Bagliore dopo bagliore lo sguardo
dilata e scontorna le linee del reale,
finisci per scambiare lo sciame luminoso
del profilo urbano con il firmamento,
uno slargo di abbagli a cui volgi l’alito
appannato da troppi desideri, un vortice
di lucciole artificiali che rischiarano
appena la paura della notte.

Ma non è che un’illusione, il brusio
di riflessi che tremolano in mille
volti inediti, tutto intorno. Non c’è
una direzione, uno sfondo certo
per l’approdo, la tua galassia è solo
un corteo di strade chiuse, una cortina
di palazzi che costellano il perimetro
del corpo: sei una figurina ritagliata
male, senza mani e piedi, che non
appartiene più a nessun luogo.

 

*

 

Riponi la paura in una estremità del giorno,
piegala con cura sette volte e poi nascondila
in un qualsiasi punto del lunario, aperto a caso
senza occhi, accetta in sorte vento o pioggia,
il mutamento della luce, l’alternanza delle stagioni.

Attendi la fioritura propiziante del tarassaco,
esprimi un desiderio e quando è ora soffia forte
sulla sua testa fino a farla diventare glabra,
finché ogni seme si congedi e prenda quota.

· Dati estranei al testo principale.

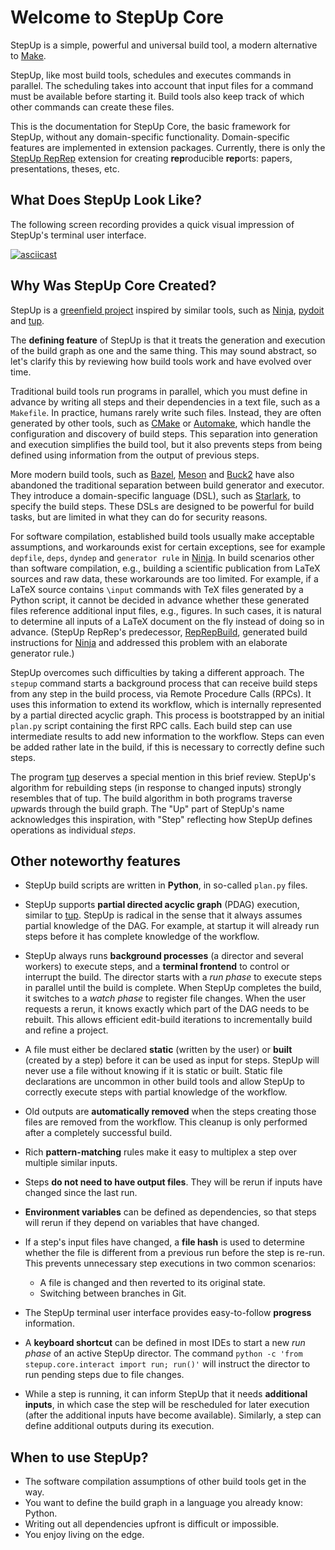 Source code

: # Welcome to StepUp Core

StepUp is a simple, powerful and universal build tool, a modern alternative to [Make](https://en.wikipedia.org/wiki/Make_(software)).

StepUp, like most build tools, schedules and executes commands in parallel.
The scheduling takes into account that input files for a command must be available before starting it.
Build tools also keep track of which other commands can create these files.

This is the documentation for StepUp Core, the basic framework for StepUp, without any domain-specific functionality.
Domain-specific features are implemented in extension packages.
Currently, there is only the
[StepUp RepRep](https://reproducible-reporting.github.io/stepup-reprep/)
extension for creating **rep**roducible **rep**orts: papers, presentations, theses, etc.


## What Does StepUp Look Like?

The following screen recording provides a quick visual impression of StepUp's terminal user interface.

[![asciicast](https://asciinema.org/a/656610.svg)](https://asciinema.org/a/656610)


## Why Was StepUp Core Created?

StepUp is a [greenfield project](https://en.wikipedia.org/wiki/Greenfield_project) inspired by similar tools,
such as [Ninja](https://ninja-build.org/), [pydoit](https://pydoit.org/) and [tup](https://gittup.org/tup).

The **defining feature** of StepUp is that it treats the generation and execution of the build graph as one and the same thing.
This may sound abstract, so let's clarify this by reviewing how build tools work and have evolved over time.

Traditional build tools run programs in parallel,
which you must define in advance by writing all steps and
their dependencies in a text file, such as a `Makefile`.
In practice, humans rarely write such files.
Instead, they are often generated by other tools,
such as [CMake](https://cmake.org) or [Automake](https://www.gnu.org/software/automake/),
which handle the configuration and discovery of build steps.
This separation into generation and execution simplifies the build tool,
but it also prevents steps from being defined using information from the output of previous steps.

More modern build tools, such as [Bazel](https://bazel.build/), [Meson](https://mesonbuild.com) and [Buck2](https://buck2.build/) have also abandoned the traditional separation between build generator and executor.
They introduce a domain-specific language (DSL), such as [Starlark](https://github.com/bazelbuild/starlark/), to specify the build steps.
These DSLs are designed to be powerful for build tasks, but are limited in what they can do for security reasons.

For software compilation, established build tools usually make acceptable assumptions, and workarounds exist for certain exceptions,
see for example `depfile`, `deps`, `dyndep` and `generator rule` in [Ninja](https://ninja-build.org/).
In build scenarios other than software compilation,
e.g., building a scientific publication from LaTeX sources and raw data,
these workarounds are too limited.
For example, if a LaTeX source contains `\input` commands with TeX files generated by a Python script, it cannot be decided in advance whether these generated files reference additional input files, e.g., figures.
In such cases, it is natural to determine all inputs of a LaTeX document on the fly instead of doing so in advance.
(StepUp RepRep's predecessor, [RepRepBuild](https://github.com/reproducible-reporting/reprepbuild), generated build instructions for [Ninja](https://ninja-build.org/) and addressed this problem with an elaborate generator rule.)

StepUp overcomes such difficulties by taking a different approach.
The `stepup` command starts a background process that can receive build steps from any step in the build process, via Remote Procedure Calls (RPCs).
It uses this information to extend its workflow,
which is internally represented by a partial directed acyclic graph.
This process is bootstrapped by an initial `plan.py` script containing the first RPC calls.
Each build step can use intermediate results to add new information to the workflow.
Steps can even be added rather late in the build, if this is necessary to correctly define such steps.

The program [tup](https://gittup.org/tup/) deserves a special mention in this brief review.
StepUp's algorithm for rebuilding steps (in response to changed inputs) strongly resembles that of tup. The build algorithm in both programs traverse *up*wards through the build graph.
The "Up" part of StepUp's name acknowledges this inspiration, with "Step" reflecting how StepUp defines operations as individual *steps*.


## Other noteworthy features

- StepUp build scripts are written in **Python**, in so-called `plan.py` files.

- StepUp supports **partial directed acyclic graph** (PDAG) execution, similar to [tup](https://gittup.org/tup).
  StepUp is radical in the sense that it always assumes partial knowledge of the DAG.
  For example, at startup it will already run steps before it has complete knowledge of the workflow.

- StepUp always runs **background processes** (a director and several workers) to execute steps,
  and a **terminal frontend** to control or interrupt the build.
  The director starts with a *run phase* to execute steps in parallel until the build is complete.
  When StepUp completes the build, it switches to a *watch phase* to register file changes.
  When the user requests a rerun, it knows exactly which part of the DAG needs to be rebuilt.
  This allows efficient edit-build iterations to incrementally build and refine a project.

- A file must either be declared **static** (written by the user) or **built** (created by a step)
  before it can be used as input for steps.
  StepUp will never use a file without knowing if it is static or built.
  Static file declarations are uncommon in other build tools and
  allow StepUp to correctly execute steps with partial knowledge of the workflow.

- Old outputs are **automatically removed**
  when the steps creating those files are removed from the workflow.
  This cleanup is only performed after a completely successful build.

- Rich **pattern-matching** rules make it easy to multiplex a step over multiple similar inputs.

- Steps **do not need to have output files**.
  They will be rerun if inputs have changed since the last run.

- **Environment variables** can be defined as dependencies,
  so that steps will rerun if they depend on variables that have changed.

- If a step's input files have changed, a **file hash** is used to determine whether the file
  is different from a previous run before the step is re-run.
  This prevents unnecessary step executions in two common scenarios:

    - A file is changed and then reverted to its original state.
    - Switching between branches in Git.

- The StepUp terminal user interface provides easy-to-follow **progress** information.

- A **keyboard shortcut** can be defined in most IDEs to start
  a new *run phase* of an active StepUp director.
  The command `python -c 'from stepup.core.interact import run; run()'` will instruct the director to run pending steps due to file changes.

- While a step is running, it can inform StepUp that it needs **additional inputs**,
  in which case the step will be rescheduled for later execution
  (after the additional inputs have become available).
  Similarly, a step can define additional outputs during its execution.


## When to use StepUp?

- The software compilation assumptions of other build tools get in the way.
- You want to define the build graph in a language you already know: Python.
- Writing out all dependencies upfront is difficult or impossible.
- You enjoy living on the edge.
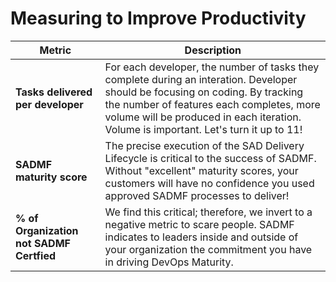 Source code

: # Measuring to Improve Productivity

| Metric                            | Description                                                                           |
|-----------------------------------|---------------------------------------------------------------------------------------|
| **Tasks delivered per developer** | For each developer, the number of tasks they complete during an interation. Developer should be focusing on coding. By tracking the number of features each completes, more volume will be produced in each iteration. Volume is important. Let's turn it up to 11!|
|**SADMF maturity score**| The precise execution of the SAD Delivery Lifecycle is critical to the success of SADMF. Without "excellent" maturity scores, your customers will have no confidence you used approved SADMF processes to deliver!|
|**% of Organization not SADMF Certfied**| We find this critical; therefore, we invert to a negative metric to scare people.  SADMF indicates to leaders inside and outside of your organization the commitment you have in driving DevOps Maturity.
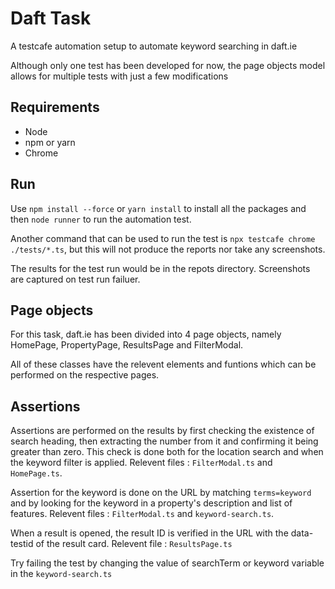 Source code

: # Daft Task

A testcafe automation setup to automate keyword searching in daft.ie

Although only one test has been developed for now, the page objects model allows for multiple tests with just a few modifications

## Requirements
- Node
- npm or yarn
- Chrome

## Run
Use `npm install --force` or `yarn install` to install all the packages and then `node runner` to run the automation test.

Another command that can be used to run the test is `npx testcafe chrome ./tests/*.ts`, but this will not produce the reports nor take any screenshots.

The results for the test run would be in the repots directory. Screenshots are captured on test run failuer.

## Page objects
For this task, daft.ie has been divided into 4 page objects, namely HomePage, PropertyPage, ResultsPage and FilterModal.

All of these classes have the relevent elements and funtions which can be performed on the respective pages.

## Assertions
Assertions are performed on the results by first checking the existence of search heading, then extracting the number from it and confirming it being greater than zero. This check is done both for the location search and when the keyword filter is applied. Relevent files : `FilterModal.ts` and `HomePage.ts`.

Assertion for the keyword is done on the URL by matching `terms=keyword` and by looking for the keyword in a property's description and list of features. Relevent files : `FilterModal.ts` and `keyword-search.ts`.

When a result is opened, the result ID is verified in the URL with the data-testid of the result card. Relevent file : `ResultsPage.ts`

Try failing the test by changing the value of searchTerm or keyword variable in the `keyword-search.ts`





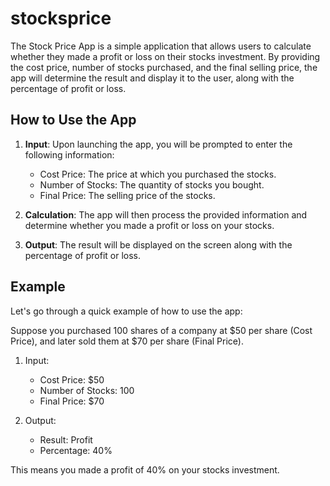 # stocksprice
 


The Stock Price App is a simple application that allows users to calculate whether they made a profit or loss on their stocks investment. By providing the cost price, number of stocks purchased, and the final selling price, the app will determine the result and display it to the user, along with the percentage of profit or loss.

## How to Use the App

1. **Input**: Upon launching the app, you will be prompted to enter the following information:
   - Cost Price: The price at which you purchased the stocks.
   - Number of Stocks: The quantity of stocks you bought.
   - Final Price: The selling price of the stocks.

2. **Calculation**: The app will then process the provided information and determine whether you made a profit or loss on your stocks.

3. **Output**: The result will be displayed on the screen along with the percentage of profit or loss.


## Example

Let's go through a quick example of how to use the app:

Suppose you purchased 100 shares of a company at $50 per share (Cost Price), and later sold them at $70 per share (Final Price).

1. Input:
   - Cost Price: $50
   - Number of Stocks: 100
   - Final Price: $70

2. Output:
   - Result: Profit
   - Percentage: 40%

This means you made a profit of 40% on your stocks investment.

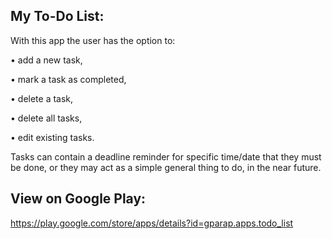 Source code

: My To-Do List:
--------------
With this app the user has the option to:

• add a new task,

• mark a task as completed,

• delete a task,

• delete all tasks,

• edit existing tasks.

Tasks can contain a deadline reminder for specific time/date that they must be done, or they may act as a simple general thing to do, in the near future.

View on Google Play:
--------------------
https://play.google.com/store/apps/details?id=gparap.apps.todo_list
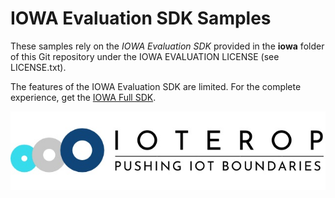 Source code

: # IOWA Evaluation SDK Samples

These samples rely on the *IOWA Evaluation SDK* provided in the **iowa** folder of this Git repository under the IOWA EVALUATION LICENSE (see LICENSE.txt).

The features of the IOWA Evaluation SDK are limited. For the complete experience, get the [IOWA Full SDK](https://ioterop.com/iowa/).

![IoTerop Logo](../.images/IoTerop_logo.jpg)
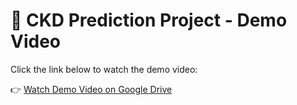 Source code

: # 🎥 CKD Prediction Project - Demo Video

Click the link below to watch the demo video:

👉 [Watch Demo Video on Google Drive](https://drive.google.com/file/d/167MyI1wuLH5Ea0p_Ip7Rwm0gjL3Jk9eq/view?usp=sharing)
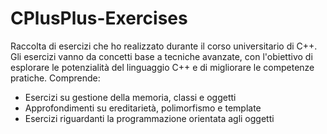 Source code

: # CPlusPlus-Exercises

Raccolta di esercizi che ho realizzato durante il corso universitario di C++. Gli esercizi vanno da concetti base a tecniche avanzate, con l'obiettivo di esplorare le potenzialità del linguaggio C++ e di migliorare le competenze pratiche. 
Comprende:

- Esercizi su gestione della memoria, classi e oggetti
- Approfondimenti su ereditarietà, polimorfismo e template
- Esercizi riguardanti la programmazione orientata agli oggetti
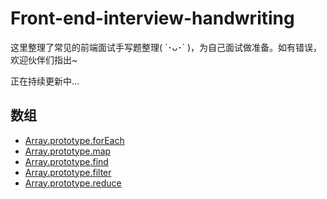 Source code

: # Front-end-interview-handwriting
这里整理了常见的前端面试手写题整理( ´･ᴗ･` )，为自己面试做准备。如有错误，欢迎伙伴们指出~

正在持续更新中...

## 数组
- [Array.prototype.forEach](https://github.com/luoxy0518/front-end-interview-handwriting/tree/master/array/forEach.js)
- [Array.prototype.map](https://github.com/luoxy0518/front-end-interview-handwriting/tree/master/array/map.js)
- [Array.prototype.find](https://github.com/luoxy0518/front-end-interview-handwriting/tree/master/array/find.js)
- [Array.prototype.filter](https://github.com/luoxy0518/front-end-interview-handwriting/tree/master/array/filter.js)
- [Array.prototype.reduce](https://github.com/luoxy0518/front-end-interview-handwriting/tree/master/array/reduce.js)


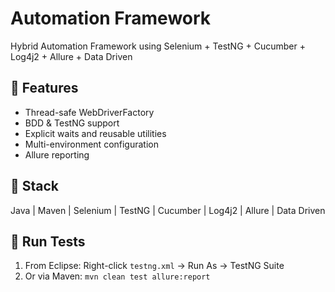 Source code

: # Automation Framework
Hybrid Automation Framework using Selenium + TestNG + Cucumber + Log4j2 + Allure + Data Driven

## 🚀 Features
- Thread-safe WebDriverFactory
- BDD & TestNG support
- Explicit waits and reusable utilities
- Multi-environment configuration
- Allure reporting

## 🧩 Stack
Java | Maven | Selenium | TestNG | Cucumber | Log4j2 | Allure | Data Driven

## 🧪 Run Tests
1. From Eclipse: Right-click `testng.xml` → Run As → TestNG Suite  
2. Or via Maven: `mvn clean test allure:report`
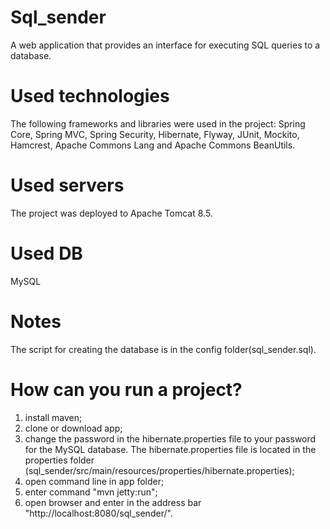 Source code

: # Sql_sender
A web application that provides an interface for executing SQL queries to a database.

# Used technologies
The following frameworks and libraries were used in the project: Spring Core, Spring MVC, Spring Security, Hibernate, Flyway, JUnit, Mockito, Hamcrest, Apache Commons Lang and Apache Commons BeanUtils.

# Used servers
The project was deployed to Apache Tomcat 8.5.

# Used DB
MySQL

# Notes
The script for creating the database is in the config folder(sql_sender.sql).

# How can you run a project?
1) install maven;
2) clone or download app;
3) change the password in the hibernate.properties file to your password for the MySQL database. The hibernate.properties file is located in the properties folder (sql_sender/src/main/resources/properties/hibernate.properties);
4) open command line in app folder;
5) enter command "mvn jetty:run";
6) open browser and enter in the address bar "http://localhost:8080/sql_sender/".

Nella fenditura che attraversa lunga lo stelo
del tuo corpo ˗ la crepa madre che filtra sole
e ombra ˗ pianta uno sguardo vulnerabile,
accetta il lutto delle cose che si trasformano,
l’immedicabile abbandono del tuo volto.

 

Hai tentato di imparare a memoria
i nomi degli alberi, ma ti confondi,
non sai distinguere le tonalità di verde
e le forme dei pinnacoli che sfiorano
il boato abbagliante del cielo e più in alto
l’esplosione di luce che schiude le fronde,
che scuote la spina dorsale dei tronchi
fino alla loro vetta sonora e oltre.

Esistono davvero le cose che non hanno nome?

Domandi a un trifoglio, a cui manca
la costola della buona sorte, monco,
come i tuoi passi nel folto del bosco
che adesso ti accoglie: fissi gli occhi
sulle ultime foglie, nessuno risponde,
e nel chiarore che filtra tra i rami sfuma
il riflesso del tuo volto, le mani puntellate
di fiori scolorano. Ormai il tuo corpo è
una presenza selvatica, sottratta alla parola.